8 May 2005

Society for the Protection of Enemy Aliens

The Left’s response to an attack on America by alien enemies was to immediately form a “Society for the Protection of Enemy Aliens.”

“On September 11, the nearest television set at my college was in the video laboratory, and around me there swirled a reassuring bustle of purposeful and competent activity. One faculty colleague worked to hook up the recorder, another crouched and leaned to snap still photos from the television screens. Standing among them, as we watched the World Trade Center topple, I felt a palpable and unanticipated gregariousness, a concord of mood and feeling.

“This sense of commonality barely outlasted the towers themselves. One of my younger colleagues, a woman who keeps an apartment in Brooklyn, turned to me, badly shaken, and said, ?I have to do something about this in my class. I have to show them the video about the Japanese internment camps.”

“So much for collective mood. Why should the murder of thousands of men, women, and children, accomplished in an instant, concern us? Well, it turns out, because it might lead to something really serious, like civil-rights violations. [War comes to Williams, By Michael J. Lewis, Commentary Magazine, November 2001]

That was their first thought; not fighting back, not protecting America, not anything as normal as, say, revenge, but this: protect the enemy aliens.

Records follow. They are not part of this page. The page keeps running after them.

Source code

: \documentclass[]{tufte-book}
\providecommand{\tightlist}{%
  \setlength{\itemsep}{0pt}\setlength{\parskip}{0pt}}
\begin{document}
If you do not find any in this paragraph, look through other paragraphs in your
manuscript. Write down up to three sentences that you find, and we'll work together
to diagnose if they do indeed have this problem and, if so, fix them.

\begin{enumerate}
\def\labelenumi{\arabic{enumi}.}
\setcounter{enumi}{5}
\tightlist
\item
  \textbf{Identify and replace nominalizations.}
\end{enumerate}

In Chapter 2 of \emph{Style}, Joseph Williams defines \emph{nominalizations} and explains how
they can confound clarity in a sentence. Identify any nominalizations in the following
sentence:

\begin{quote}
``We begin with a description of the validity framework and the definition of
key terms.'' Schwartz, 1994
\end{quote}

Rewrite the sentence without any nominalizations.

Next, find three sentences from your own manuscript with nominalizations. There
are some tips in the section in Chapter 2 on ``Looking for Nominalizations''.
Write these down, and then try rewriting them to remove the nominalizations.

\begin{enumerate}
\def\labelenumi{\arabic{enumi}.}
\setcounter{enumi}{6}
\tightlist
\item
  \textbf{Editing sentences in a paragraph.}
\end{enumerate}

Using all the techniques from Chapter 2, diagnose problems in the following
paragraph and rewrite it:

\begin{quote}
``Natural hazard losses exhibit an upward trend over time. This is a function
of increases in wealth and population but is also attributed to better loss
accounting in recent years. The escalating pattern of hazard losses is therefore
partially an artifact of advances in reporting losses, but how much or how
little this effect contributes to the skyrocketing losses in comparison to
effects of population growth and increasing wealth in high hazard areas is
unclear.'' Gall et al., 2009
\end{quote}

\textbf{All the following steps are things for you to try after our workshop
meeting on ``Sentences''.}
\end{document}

The mythology attached to the internment of Japanese immigrants and Japanese-Americans is more important in high school history classes than anything like the wartime activities of the Empire of Japan, or the heroism of the Navy and Marine Corps in the Pacific.

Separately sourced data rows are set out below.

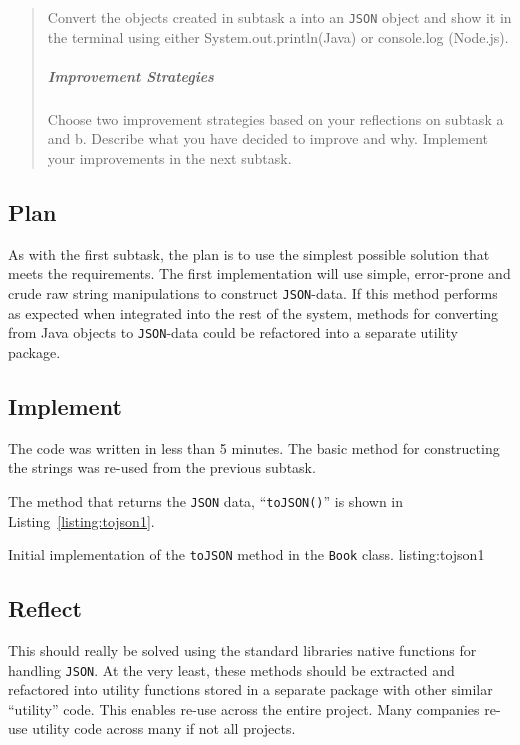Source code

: \begin{quote}
  Convert the objects created in subtask a into an \texttt{JSON} object and show it in
  the terminal using either System.out.println(Java) or console.log (Node.js).

  \subparagraph{Improvement Strategies}

  Choose two improvement strategies based on your reflections on subtask a and
  b. Describe what you have decided to improve and why. Implement your
  improvements in the next subtask.
\end{quote}


\subsection{Plan}\label{task-1b-plan}
As with the first subtask, the plan is to use the simplest possible solution
that meets the requirements.
The first implementation will use simple, error-prone and crude raw string
manipulations to construct \texttt{JSON}-data.
If this method performs as expected when integrated into the rest of the system,
methods for converting from Java objects to \texttt{JSON}-data could be refactored into
a separate utility package.


\subsection{Implement}\label{task-1b-implement}
The code was written in less than 5 minutes. The basic method for
constructing the strings was re-used from the previous subtask.

The method that returns the \texttt{JSON} data, ``\texttt{toJSON()}'' is shown
in Listing~\ref{listing:tojson1}.

           {Initial implementation of the \texttt{toJSON\(\)} method in the
            \texttt{Book} class.}
           {listing:tojson1}


\subsection{Reflect}\label{task-1b-reflect}
This should really be solved using the standard libraries native functions for
handling \texttt{JSON}.
At the very least, these methods should be extracted and refactored into
utility functions stored in a separate package with other similar ``utility''
code.  This enables re-use across the entire project. Many companies re-use
utility code across many if not all projects.


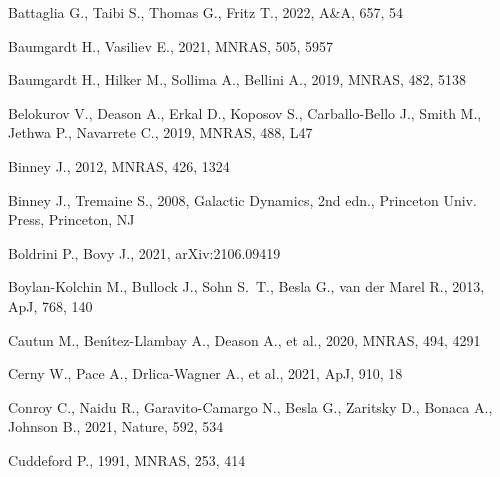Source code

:\documentclass[usenatbib,fleqn]{mnras}
\begin{document}
\begin{thebibliography}{}

Battaglia G., Taibi S., Thomas G., Fritz T., 2022, A\&A, 657, 54

Baumgardt H., Vasiliev E., 2021, MNRAS, 505, 5957

Baumgardt H., Hilker M., Sollima A., Bellini A., 2019, MNRAS, 482, 5138

Belokurov V., Deason A., Erkal D., Koposov S., Carballo-Bello J., Smith M., Jethwa P., Navarrete C., 2019, MNRAS, 488, L47

Binney J., 2012, MNRAS, 426, 1324

Binney J., Tremaine S., 2008, Galactic Dynamics, 2nd edn., Princeton Univ. Press, Princeton, NJ


Boldrini P., Bovy J., 2021, arXiv:2106.09419

Boylan-Kolchin M., Bullock J., Sohn S.~T., Besla G., van der Marel R., 2013, ApJ, 768, 140


Cautun M., Ben\'\i tez-Llambay A., Deason A., et al., 2020, MNRAS, 494, 4291

Cerny W., Pace A., Drlica-Wagner A., et al., 2021, ApJ, 910, 18

Conroy C., Naidu R., Garavito-Camargo N., Besla G., Zaritsky D., Bonaca A., Johnson B., 2021, Nature, 592, 534

Cuddeford P., 1991, MNRAS, 253, 414


\end{thebibliography}
\end{document}
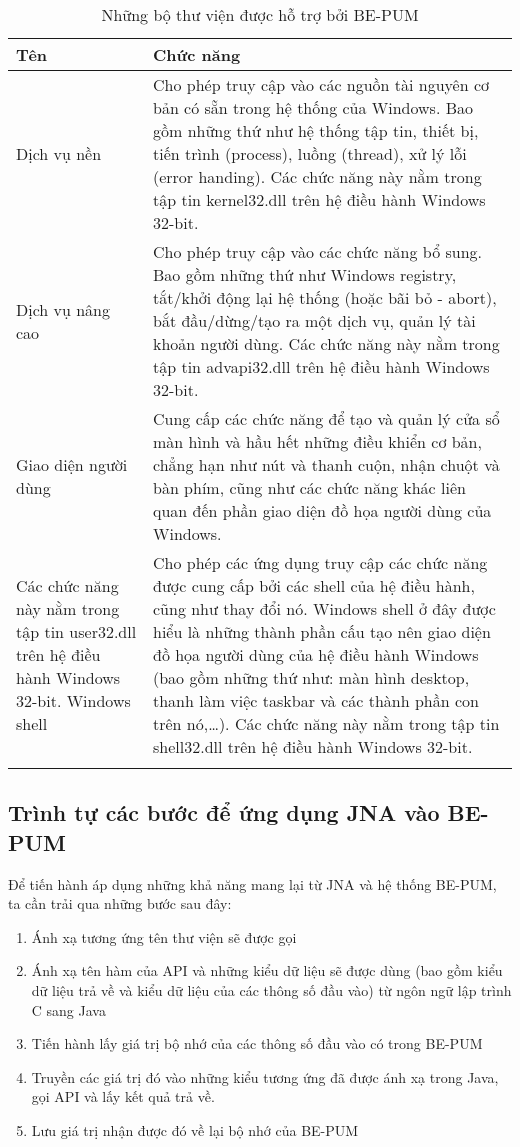 \begin{longtable}{ | m{3cm} | m{11cm} | }
	\hline
Tên & Chức năng\\
	\hline
	\hline
Dịch vụ nền & Cho phép truy cập vào các nguồn tài nguyên cơ bản có sẵn trong hệ thống của Windows. Bao gồm những thứ như hệ thống tập tin, thiết bị, tiến trình (process), luồng (thread), xử lý lỗi (error handing).
Các chức năng này nằm trong tập tin kernel32.dll trên hệ điều hành Windows 32-bit.\\
	\hline
Dịch vụ nâng cao & Cho phép truy cập vào các chức năng bổ sung. Bao gồm những thứ như Windows registry, tắt/khởi động lại hệ thống (hoặc bãi bỏ - abort), bắt đầu/dừng/tạo ra một dịch vụ, quản lý tài khoản người dùng.
Các chức năng này nằm trong tập tin advapi32.dll trên hệ điều hành Windows 32-bit.\\
	\hline
Giao diện người dùng & Cung cấp các chức năng để tạo và quản lý cửa sổ màn hình và hầu hết những điều khiển cơ bản, chẳng hạn như nút và thanh cuộn, nhận chuột và bàn phím, cũng như các chức năng khác liên quan đến phần giao diện đồ họa người dùng của Windows.\\
	\hline
Các chức năng này nằm trong tập tin user32.dll trên hệ điều hành Windows 32-bit.
Windows shell & Cho phép các ứng dụng truy cập các chức năng được cung cấp bởi các shell của hệ điều hành, cũng như thay đổi nó.
Windows shell ở đây được hiểu là những thành phần cấu tạo nên giao diện đồ họa người dùng của hệ điều hành Windows (bao gồm những thứ như: màn hình desktop, thanh làm việc taskbar và các thành phần con trên nó,…).
Các chức năng này nằm trong tập tin shell32.dll trên hệ điều hành Windows 32-bit.\\
	\hline

\caption[Những bộ thư viện được hỗ trợ bởi BE-PUM]{Những bộ thư viện được hỗ trợ bởi BE-PUM}
\label{table:tblwapilib}
\end{longtable}


	\subsection{Trình tự các bước để ứng dụng JNA vào BE-PUM}

Để  tiến hành áp dụng những khả năng mang lại từ JNA và hệ thống BE-PUM, ta cần trải qua những bước sau đây:
\begin{enumerate}
	\item Ánh xạ tương ứng tên thư viện sẽ được gọi
	\item Ánh xạ tên hàm của API và những kiểu dữ liệu sẽ được dùng (bao gồm kiểu dữ liệu trả về và kiểu dữ liệu của các thông số đầu vào) từ ngôn ngữ lập trình C sang Java
	\item Tiến hành lấy giá trị bộ nhớ của các thông số đầu vào có trong BE-PUM
	\item Truyền các giá trị đó vào những kiểu tương ứng đã được ánh xạ trong Java, gọi API và lấy kết quả trả về.
	\item Lưu giá trị nhận được đó về lại bộ nhớ của BE-PUM
\end{enumerate}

I myself had never heard the story of the Niihau Island Incident, discussed in Michelle Malkin’s In Defense of Internment,, when, as Steve Sailer wrote,

…the first two Japanese American citizens to have their loyalty spontaneously tested by a Japanese incursion …flunked. A Japanese pilot returning from shooting up Pearl Harbor crash-landed on Niihau, the privately-owned ranching island that serves as a cultural preserve for Native Hawaiians. The two American-born citizens of Japanese descent on Niihau collaborated with the pilot and briefly took over the island, until a wounded Hawaiian killed the aviator with his bare hands. One of the quislings then shot himself.

All this is news to me, and I’m a conservative. But I was recently gratified to see that Ken Masugi of the Claremont Institute was explaining all this to an Internet audience only two months after the attacks.

Read the whole thing, to see what a sensible policy towards racial profiling and illegal enemy aliens would look like. Here are some of the important quotes from the chat.

David: Without resorting to internment, don’t you think that it would be wise to consider deportation of all illegal aliens, particularly those from Arab and Islamic nations?

KEN MASUGI: Deportation of ANY illegal alien should always be a possibility.

KEN MASUGI:Again, disparate measures, by which I mean legal actions which hit those of Middle Eastern ancestry disproportionately (e.g., being searched at an airport more frequently than others), are to be expected and are wise policy.

KEN MASUGI: I reiterate that there will be disparate, disproportional treatment of persons of Middle East ancestry or dark skin and hair that will inconvenience them and sometimes find them in jail. This is nothing to rejoice about. We need to be concerned about all Americans and all those legally in our country. Criminals should be treated as criminals, and the authorities should not feel shackled by a bad understanding of the relocation/internment. That is my fear this ignorance of the relocation will encourage.

["Current Lessons from the Japanese-American Relocation of WWII" Townhall.com Live Chat, 11/14/01]

You can also read Masugi?s article, Second-Guessing FDR: The internment of Japanese Americans during World War II, in which he more or less demolishes Eric Muller’s thesis that the Japanese Americans who, as Masugi puts it ” turned against their country in time of war and resisted the draft “ were the “patriots.”

This is projecting the left-wing values of the Vietnam War era backwards in time.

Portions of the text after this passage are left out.